Ce nouvel ordre d'évacuation survient alors qu'un cessez-le-feu est en vigueur depuis le 17 avril entre le mouvement libanais pro-iranien Hezbollah et Israël, après un mois et demi de guerre. Les deux belligérants s'accusent de le violer.

"Avertissement urgent aux résidents du Liban se trouvant dans les villages et localités suivants", a indiqué sur X le porte-parole en arabe de l'armée israélienne, Avichay Adraee, énumérant une liste de 17 villages.

Les habitants sont appelés à "évacuer immédiatement" leurs maisons et à se diriger vers le "district de Saïda", a-t-il ajouté.

Les villages désignés se trouvent tous au-delà de la "ligne jaune" de démarcation que l'armée israélienne a établie il y a dix jours dans le sud du Liban pour, selon le gouvernement, assurer la sécurité des Israéliens.

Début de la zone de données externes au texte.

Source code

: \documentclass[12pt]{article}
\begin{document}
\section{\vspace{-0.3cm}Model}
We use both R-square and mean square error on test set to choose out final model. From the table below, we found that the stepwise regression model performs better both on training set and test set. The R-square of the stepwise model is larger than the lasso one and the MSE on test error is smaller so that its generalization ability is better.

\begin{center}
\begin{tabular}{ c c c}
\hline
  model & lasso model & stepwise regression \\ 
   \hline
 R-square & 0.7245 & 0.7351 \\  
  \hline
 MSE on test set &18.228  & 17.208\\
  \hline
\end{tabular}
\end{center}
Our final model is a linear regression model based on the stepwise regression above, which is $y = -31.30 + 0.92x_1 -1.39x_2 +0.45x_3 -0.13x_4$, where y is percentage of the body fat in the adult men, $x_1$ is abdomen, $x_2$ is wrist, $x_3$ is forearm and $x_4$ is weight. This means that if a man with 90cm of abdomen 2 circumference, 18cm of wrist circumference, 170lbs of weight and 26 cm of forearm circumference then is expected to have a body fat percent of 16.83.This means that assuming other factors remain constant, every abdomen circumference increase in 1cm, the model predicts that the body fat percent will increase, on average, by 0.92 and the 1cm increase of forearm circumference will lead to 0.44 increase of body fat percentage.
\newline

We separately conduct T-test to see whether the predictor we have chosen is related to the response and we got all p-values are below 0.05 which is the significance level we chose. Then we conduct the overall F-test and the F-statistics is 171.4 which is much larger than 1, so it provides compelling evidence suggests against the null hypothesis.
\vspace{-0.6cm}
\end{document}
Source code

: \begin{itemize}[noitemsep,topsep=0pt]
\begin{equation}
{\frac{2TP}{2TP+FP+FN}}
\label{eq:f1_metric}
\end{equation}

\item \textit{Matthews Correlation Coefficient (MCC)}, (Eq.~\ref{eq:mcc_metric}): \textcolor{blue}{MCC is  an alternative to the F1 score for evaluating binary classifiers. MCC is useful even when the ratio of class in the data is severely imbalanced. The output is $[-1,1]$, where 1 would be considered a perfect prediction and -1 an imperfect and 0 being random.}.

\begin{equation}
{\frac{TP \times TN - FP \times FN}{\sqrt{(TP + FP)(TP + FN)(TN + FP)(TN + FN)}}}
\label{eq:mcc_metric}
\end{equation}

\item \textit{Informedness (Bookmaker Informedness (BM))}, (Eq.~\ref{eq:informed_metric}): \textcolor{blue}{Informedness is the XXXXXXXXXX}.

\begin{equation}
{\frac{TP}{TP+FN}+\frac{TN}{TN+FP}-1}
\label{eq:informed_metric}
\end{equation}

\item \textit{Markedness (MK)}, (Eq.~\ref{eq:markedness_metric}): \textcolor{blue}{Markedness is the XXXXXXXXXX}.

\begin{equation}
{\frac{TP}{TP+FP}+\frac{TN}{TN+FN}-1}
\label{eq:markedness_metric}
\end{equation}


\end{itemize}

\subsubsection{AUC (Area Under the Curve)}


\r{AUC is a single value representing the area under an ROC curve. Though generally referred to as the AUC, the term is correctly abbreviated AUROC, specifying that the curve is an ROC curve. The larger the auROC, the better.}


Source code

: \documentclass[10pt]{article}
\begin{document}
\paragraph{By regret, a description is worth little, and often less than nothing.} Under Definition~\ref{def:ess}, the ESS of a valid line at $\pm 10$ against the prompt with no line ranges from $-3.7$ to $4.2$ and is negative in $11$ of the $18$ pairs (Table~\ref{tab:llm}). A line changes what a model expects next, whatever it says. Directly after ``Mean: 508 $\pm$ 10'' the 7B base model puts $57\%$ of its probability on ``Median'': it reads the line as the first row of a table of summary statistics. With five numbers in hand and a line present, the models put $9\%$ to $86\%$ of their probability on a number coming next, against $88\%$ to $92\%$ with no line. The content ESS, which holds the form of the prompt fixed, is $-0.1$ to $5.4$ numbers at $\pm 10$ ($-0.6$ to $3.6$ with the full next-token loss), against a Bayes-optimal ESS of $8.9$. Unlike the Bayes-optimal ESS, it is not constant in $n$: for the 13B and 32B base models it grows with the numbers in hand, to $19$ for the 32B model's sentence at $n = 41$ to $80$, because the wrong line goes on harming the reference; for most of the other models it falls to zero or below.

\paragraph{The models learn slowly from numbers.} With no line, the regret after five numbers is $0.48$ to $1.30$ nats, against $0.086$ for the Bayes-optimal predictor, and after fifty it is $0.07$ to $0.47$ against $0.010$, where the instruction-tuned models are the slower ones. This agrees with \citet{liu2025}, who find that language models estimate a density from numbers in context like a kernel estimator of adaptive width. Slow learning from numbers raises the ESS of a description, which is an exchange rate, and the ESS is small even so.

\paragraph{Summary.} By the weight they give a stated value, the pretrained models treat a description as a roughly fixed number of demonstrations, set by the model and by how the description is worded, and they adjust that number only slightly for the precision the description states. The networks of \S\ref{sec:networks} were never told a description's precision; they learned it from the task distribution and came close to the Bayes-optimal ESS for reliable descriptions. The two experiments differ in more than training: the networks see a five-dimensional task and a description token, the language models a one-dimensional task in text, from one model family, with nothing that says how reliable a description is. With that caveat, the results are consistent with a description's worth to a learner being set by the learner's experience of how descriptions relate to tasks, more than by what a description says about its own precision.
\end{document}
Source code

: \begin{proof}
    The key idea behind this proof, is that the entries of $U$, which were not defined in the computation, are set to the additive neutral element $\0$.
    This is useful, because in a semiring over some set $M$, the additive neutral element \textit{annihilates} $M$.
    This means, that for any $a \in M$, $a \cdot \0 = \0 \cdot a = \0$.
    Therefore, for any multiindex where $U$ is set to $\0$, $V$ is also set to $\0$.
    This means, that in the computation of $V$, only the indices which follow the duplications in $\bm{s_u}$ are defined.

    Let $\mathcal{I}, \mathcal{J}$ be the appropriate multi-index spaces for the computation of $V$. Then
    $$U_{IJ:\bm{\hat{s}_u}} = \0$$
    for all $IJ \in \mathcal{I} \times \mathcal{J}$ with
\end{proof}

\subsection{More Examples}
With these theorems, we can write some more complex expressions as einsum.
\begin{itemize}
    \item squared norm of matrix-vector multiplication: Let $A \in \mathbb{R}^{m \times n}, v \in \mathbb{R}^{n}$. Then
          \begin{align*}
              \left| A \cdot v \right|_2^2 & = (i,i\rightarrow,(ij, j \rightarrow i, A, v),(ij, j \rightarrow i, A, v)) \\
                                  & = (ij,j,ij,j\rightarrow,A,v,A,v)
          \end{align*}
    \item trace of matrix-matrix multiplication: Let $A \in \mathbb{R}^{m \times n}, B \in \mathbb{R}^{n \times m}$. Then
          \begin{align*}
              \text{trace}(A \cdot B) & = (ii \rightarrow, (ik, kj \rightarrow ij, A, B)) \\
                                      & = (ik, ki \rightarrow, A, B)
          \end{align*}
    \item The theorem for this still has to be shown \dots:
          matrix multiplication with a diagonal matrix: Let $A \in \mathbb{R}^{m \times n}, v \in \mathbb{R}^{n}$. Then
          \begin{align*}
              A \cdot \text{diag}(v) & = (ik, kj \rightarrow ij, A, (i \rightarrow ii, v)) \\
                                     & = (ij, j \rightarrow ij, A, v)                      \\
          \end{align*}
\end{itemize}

Dans la bande de territoire située entre la frontière et cette ligne jaune, Israël affirme s'autoriser à effectuer des frappes contre le Hezbollah.

Depuis une semaine, l'armée israélienne affirme que le Hezbollah effectue régulièrement des tirs de drones explosifs vers ses positions.

Un soldat israélien a été tué dimanche et un autre grièvement blessé mardi par ces engins volants meurtriers, selon des communiqués publiés par l'armée.

Le Premier ministre israélien, Benjamin Netanyahu, a déclaré lundi que les roquettes et les drones du Hezbollah demeuraient un défi majeur, ajoutant qu'Israël poursuivrait ses frappes.

Le Hezbollah a entraîné le Liban dans la guerre au Moyen-Orient le 2 mars en tirant des roquettes en direction d'Israël pour venger la mort du guide suprême iranien Ali Khamenei, tué dans l'attaque israélo-américaine contre l'Iran.